***** SOURCE INFORMATION

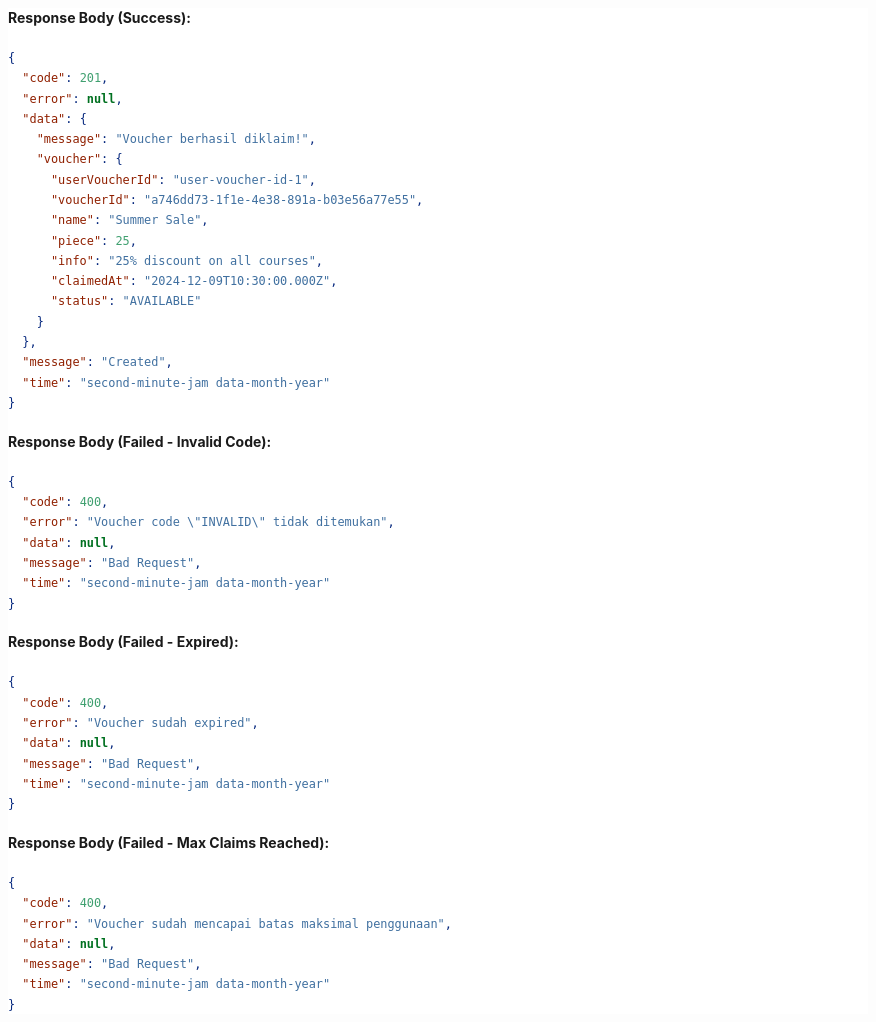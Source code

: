 #### Response Body (Success):

```json
{
  "code": 201,
  "error": null,
  "data": {
    "message": "Voucher berhasil diklaim!",
    "voucher": {
      "userVoucherId": "user-voucher-id-1",
      "voucherId": "a746dd73-1f1e-4e38-891a-b03e56a77e55",
      "name": "Summer Sale",
      "piece": 25,
      "info": "25% discount on all courses",
      "claimedAt": "2024-12-09T10:30:00.000Z",
      "status": "AVAILABLE"
    }
  },
  "message": "Created",
  "time": "second-minute-jam data-month-year"
}
```

#### Response Body (Failed - Invalid Code):

```json
{
  "code": 400,
  "error": "Voucher code \"INVALID\" tidak ditemukan",
  "data": null,
  "message": "Bad Request",
  "time": "second-minute-jam data-month-year"
}
```

#### Response Body (Failed - Expired):

```json
{
  "code": 400,
  "error": "Voucher sudah expired",
  "data": null,
  "message": "Bad Request",
  "time": "second-minute-jam data-month-year"
}
```

#### Response Body (Failed - Max Claims Reached):

```json
{
  "code": 400,
  "error": "Voucher sudah mencapai batas maksimal penggunaan",
  "data": null,
  "message": "Bad Request",
  "time": "second-minute-jam data-month-year"
}
```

**********

* _WHAT IS EXPECTED_
Check each line above for the string "error" and copy those that have it.

* _EXERCISE SOLUTION_
  "error": null,
  "error": "Voucher code \"INVALID\" tidak ditemukan",
  "error": "Voucher sudah expired",
  "error": "Voucher sudah mencapai batas maksimal penggunaan",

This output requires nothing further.